What problem does this solve?

async-value provides a structured approach to compose and deal with asynchronous values. Moreover, this approach is fully type-safe without needing to rely on any advanced typing features.

Motivation

In React, we often need to deal with rendering asynchronous values. However, in the rendering pipeline we cannot deal with promises. A common approach is to "flatten" a promise into an object, but this is usually done in a way that is not typesafe and which composes poorly with other asynchronous values. For example, a common approach looks something like this:

interface AsyncUser {
  isLoading: boolean,
  error?: any,
  value?: User
}

interface UserSummaryState {
  user: AsyncUser
}

/* .. */

class UserSummary extends React.Component<Props, UserSummaryState> {

  state: UserSummaryState = { user : { isLoading: true } };

  componentDidMount() {
    fetchUser()
      .then(user => this.setState({ user : { isLoading: false, value: user } }))
      .catch(e => this.setState({ user: { isLoading: false, error: e } } ));
  }

  render() {
    const { user } = this.state;

    if (user.isLoading) {
      return <Loader />
    } else if (user.value) {
      return <p>Hello {user.value.name}!</p>
    } else {
      return <p className="error">Oops, something went wrong: {user.error.toString()}</p>
    }
  }
}

For typescript users, we already run into our first problem here: this isn't type safe. Most importantly, it doesn't check the relation between the isLoading, error and value properties. E.g. we can have both an error and a value at the same time, or have isLoading=false without any value or error set. These are errors, but won't be caught by the typesystem.
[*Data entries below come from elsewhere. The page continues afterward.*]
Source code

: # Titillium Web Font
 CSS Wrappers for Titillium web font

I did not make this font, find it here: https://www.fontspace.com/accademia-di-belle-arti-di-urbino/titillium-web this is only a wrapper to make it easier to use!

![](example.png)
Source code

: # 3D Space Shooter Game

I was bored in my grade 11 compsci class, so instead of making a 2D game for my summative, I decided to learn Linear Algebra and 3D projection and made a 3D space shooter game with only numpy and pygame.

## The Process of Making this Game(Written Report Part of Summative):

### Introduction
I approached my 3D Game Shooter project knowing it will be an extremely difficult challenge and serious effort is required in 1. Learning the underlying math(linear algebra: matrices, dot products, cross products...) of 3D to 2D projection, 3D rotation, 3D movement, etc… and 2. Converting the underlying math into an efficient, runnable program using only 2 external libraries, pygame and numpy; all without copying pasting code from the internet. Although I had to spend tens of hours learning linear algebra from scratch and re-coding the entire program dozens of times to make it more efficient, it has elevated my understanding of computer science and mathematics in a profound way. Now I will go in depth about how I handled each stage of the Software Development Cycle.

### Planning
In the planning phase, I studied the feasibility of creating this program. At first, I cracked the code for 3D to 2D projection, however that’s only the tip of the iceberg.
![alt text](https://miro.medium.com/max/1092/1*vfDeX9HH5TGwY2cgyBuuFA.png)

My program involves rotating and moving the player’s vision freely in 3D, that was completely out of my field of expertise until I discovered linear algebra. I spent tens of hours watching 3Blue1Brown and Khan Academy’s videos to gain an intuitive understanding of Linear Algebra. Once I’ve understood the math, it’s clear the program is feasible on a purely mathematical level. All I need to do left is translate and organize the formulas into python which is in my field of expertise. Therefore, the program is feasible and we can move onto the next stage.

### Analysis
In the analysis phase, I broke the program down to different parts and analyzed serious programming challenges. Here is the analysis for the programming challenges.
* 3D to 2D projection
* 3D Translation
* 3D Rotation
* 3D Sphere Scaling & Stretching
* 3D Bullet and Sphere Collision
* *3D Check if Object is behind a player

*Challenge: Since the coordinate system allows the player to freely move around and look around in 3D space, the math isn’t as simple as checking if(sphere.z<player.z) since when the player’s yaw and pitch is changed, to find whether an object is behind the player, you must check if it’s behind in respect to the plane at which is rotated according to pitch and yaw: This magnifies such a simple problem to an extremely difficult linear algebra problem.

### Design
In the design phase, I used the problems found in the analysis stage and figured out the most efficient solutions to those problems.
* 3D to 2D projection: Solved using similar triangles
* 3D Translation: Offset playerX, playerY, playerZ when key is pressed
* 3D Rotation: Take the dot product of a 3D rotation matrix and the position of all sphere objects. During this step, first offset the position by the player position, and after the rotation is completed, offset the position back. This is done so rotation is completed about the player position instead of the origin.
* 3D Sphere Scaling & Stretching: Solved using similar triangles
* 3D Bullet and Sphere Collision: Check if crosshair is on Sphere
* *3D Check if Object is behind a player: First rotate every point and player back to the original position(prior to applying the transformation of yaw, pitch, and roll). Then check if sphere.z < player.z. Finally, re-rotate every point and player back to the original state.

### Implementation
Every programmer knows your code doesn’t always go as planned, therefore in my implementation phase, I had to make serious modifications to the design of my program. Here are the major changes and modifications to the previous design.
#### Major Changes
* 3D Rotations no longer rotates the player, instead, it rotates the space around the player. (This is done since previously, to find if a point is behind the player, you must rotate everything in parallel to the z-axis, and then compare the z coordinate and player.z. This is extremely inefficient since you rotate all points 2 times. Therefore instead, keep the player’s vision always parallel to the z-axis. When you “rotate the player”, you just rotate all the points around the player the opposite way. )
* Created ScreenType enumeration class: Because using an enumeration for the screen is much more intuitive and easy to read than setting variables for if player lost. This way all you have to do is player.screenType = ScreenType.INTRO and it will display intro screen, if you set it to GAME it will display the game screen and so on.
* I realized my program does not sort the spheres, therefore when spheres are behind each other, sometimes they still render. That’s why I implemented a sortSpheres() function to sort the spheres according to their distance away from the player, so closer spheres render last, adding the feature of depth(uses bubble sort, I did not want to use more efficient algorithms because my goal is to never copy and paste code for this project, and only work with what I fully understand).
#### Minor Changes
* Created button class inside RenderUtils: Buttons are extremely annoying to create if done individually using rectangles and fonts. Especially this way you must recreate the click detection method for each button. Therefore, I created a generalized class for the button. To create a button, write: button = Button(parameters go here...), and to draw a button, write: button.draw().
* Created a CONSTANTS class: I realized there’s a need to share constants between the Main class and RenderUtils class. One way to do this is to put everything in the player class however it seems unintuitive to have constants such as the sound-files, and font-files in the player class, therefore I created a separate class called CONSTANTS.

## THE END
Another problem is that we need to add unnecessary type hints. For example, if we try to compile the above code, TypeScript will complain that user.error is possibly undefined. To solve this we need to add another assertion that user.error is set.

But perhaps even more problematic, this approach makes it difficult to deal with multiple asynchronous values simultaneously. E.g. consider that we want to add a message count and a notification count:

const { user, messages, notifications } = this.state; //1

if (user.isLoading || messages.isLoading || notifications.isLoading) { //2
  return <Loader />;
} else if (user.value && messages.value && notifications.value) { //4
  return <p>Hello {user.value.name}, you've got {messages.value.length} new messages and {notifications.value.length} new notifications.</p>; //5
} else {
  const error = user.error || messages.error || notifications.error; //6
  return <p className="error">Oops, something went wrong: {error.toString()}</p>
}

For each new value, we had make a change in 5(!) places, which gives us 5 opportunities to introduce mistakes.

Also, at this point we might want to extract some parts to make it more readable:

if (this.isLoading()) {
  return <Loader />;
} else if (this.isFullyLoaded()) {
  return <Greeting
    name={user.value.name}
    messages={message.value.length}
    notifications={notifications.value.length } />
} else {
  const error = user.error || messages.error || notifications.error;
  return <p className="error">Oops, something went wrong: {error.toString()}</p>
}

If you're using TypeScript, you'll now run into yet another problem: TypeScript can't infer anymore that in the isFullyLoaded() branch the values are all set, and will complain about this. We either need to introduce unsafe casts, custom type guards, or revert our refactoring, none of which is a particular elegant solution.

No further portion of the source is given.